• _Exercise goal_: Apart from the pictures, reproduce the data below exactly as it stands.

++++++

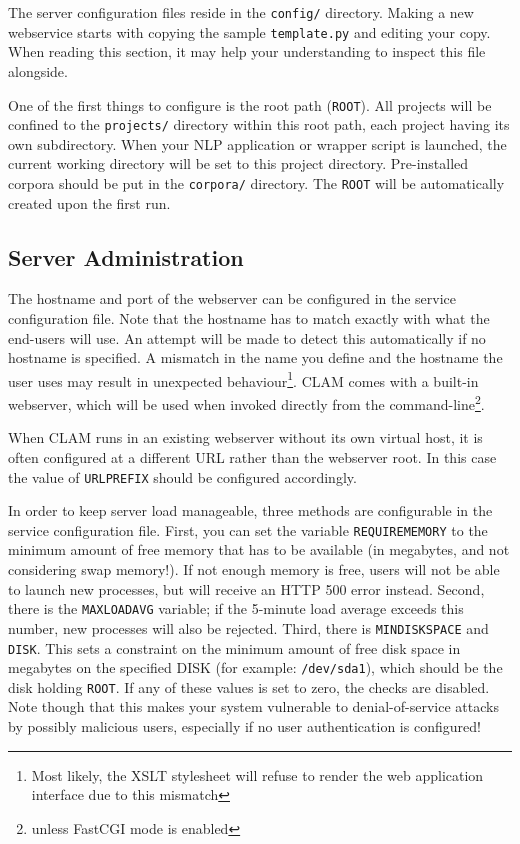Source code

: \documentclass[a4paper,12pt]{report}
\begin{document}
The server configuration files reside in the \texttt{config/} directory. Making
a new webservice starts with copying the sample \texttt{template.py} and
editing your copy. When reading this section, it may help your understanding to
inspect this file alongside.

One of the first things to configure is the root path (\texttt{ROOT}). All
projects will be confined to the \texttt{projects/} directory within this root
path, each project having its own subdirectory. When your NLP application or
wrapper script is launched, the current working directory will be set to this
project directory. Pre-installed corpora should be put in the \texttt{corpora/}
directory. The \texttt{ROOT} will be automatically created upon the first run.


\subsection{Server Administration}
\label{sec:sadmin}

The hostname and port of the webserver can be configured in the service
configuration file. Note that the hostname has to match exactly with what the
end-users will use. An attempt will be made to detect this automatically if no
hostname is specified. A mismatch in the name you define and the hostname the
user uses may result in unexpected behaviour\footnote{Most likely, the XSLT
stylesheet will refuse to render the web application interface due to this
mismatch}. CLAM comes with a built-in webserver, which will be used when
invoked directly from the command-line\footnote{unless FastCGI mode is
enabled}.

When CLAM runs in an existing webserver without its own virtual host, it is
often configured at a different URL rather than the webserver root. In this
case the value of \texttt{URLPREFIX} should be configured accordingly.

In order to keep server load manageable, three methods are configurable in the
service configuration file. First, you can set the variable
\texttt{REQUIREMEMORY} to the minimum amount of free memory that has to be
available (in megabytes, and not considering swap memory!). If not enough
memory is free, users will not be able to launch new processes, but will
receive an HTTP 500 error instead. Second, there is the \texttt{MAXLOADAVG}
variable; if the 5-minute load average exceeds this number, new processes will
also be rejected. Third, there is \texttt{MINDISKSPACE} and \texttt{DISK}. This
sets a constraint on the minimum amount of free disk space in megabytes on the
specified DISK (for example: \texttt{/dev/sda1}), which should be the disk
holding \texttt{ROOT}. If any of these values is set to zero, the checks are
disabled. Note though that this makes your system vulnerable to
denial-of-service attacks by possibly malicious users, especially if no user
authentication is configured!
\end{document}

++++++

• _Response to this task_:
Source code

: \documentclass[a4paper,12pt]{report}
\begin{document}
The server configuration files reside in the \texttt{config/} directory. Making
a new webservice starts with copying the sample \texttt{template.py} and
editing your copy. When reading this section, it may help your understanding to
inspect this file alongside.

One of the first things to configure is the root path (\texttt{ROOT}). All
projects will be confined to the \texttt{projects/} directory within this root
path, each project having its own subdirectory. When your NLP application or
wrapper script is launched, the current working directory will be set to this
project directory. Pre-installed corpora should be put in the \texttt{corpora/}
directory. The \texttt{ROOT} will be automatically created upon the first run.


\subsection{Server Administration}
\label{sec:sadmin}

The hostname and port of the webserver can be configured in the service
configuration file. Note that the hostname has to match exactly with what the
end-users will use. An attempt will be made to detect this automatically if no
hostname is specified. A mismatch in the name you define and the hostname the
user uses may result in unexpected behaviour\footnote{Most likely, the XSLT
stylesheet will refuse to render the web application interface due to this
mismatch}. CLAM comes with a built-in webserver, which will be used when
invoked directly from the command-line\footnote{unless FastCGI mode is
enabled}.

When CLAM runs in an existing webserver without its own virtual host, it is
often configured at a different URL rather than the webserver root. In this
case the value of \texttt{URLPREFIX} should be configured accordingly.

In order to keep server load manageable, three methods are configurable in the
service configuration file. First, you can set the variable
\texttt{REQUIREMEMORY} to the minimum amount of free memory that has to be
available (in megabytes, and not considering swap memory!). If not enough
memory is free, users will not be able to launch new processes, but will
receive an HTTP 500 error instead. Second, there is the \texttt{MAXLOADAVG}
variable; if the 5-minute load average exceeds this number, new processes will
also be rejected. Third, there is \texttt{MINDISKSPACE} and \texttt{DISK}. This
sets a constraint on the minimum amount of free disk space in megabytes on the
specified DISK (for example: \texttt{/dev/sda1}), which should be the disk
holding \texttt{ROOT}. If any of these values is set to zero, the checks are
disabled. Note though that this makes your system vulnerable to
denial-of-service attacks by possibly malicious users, especially if no user
authentication is configured!
\end{document}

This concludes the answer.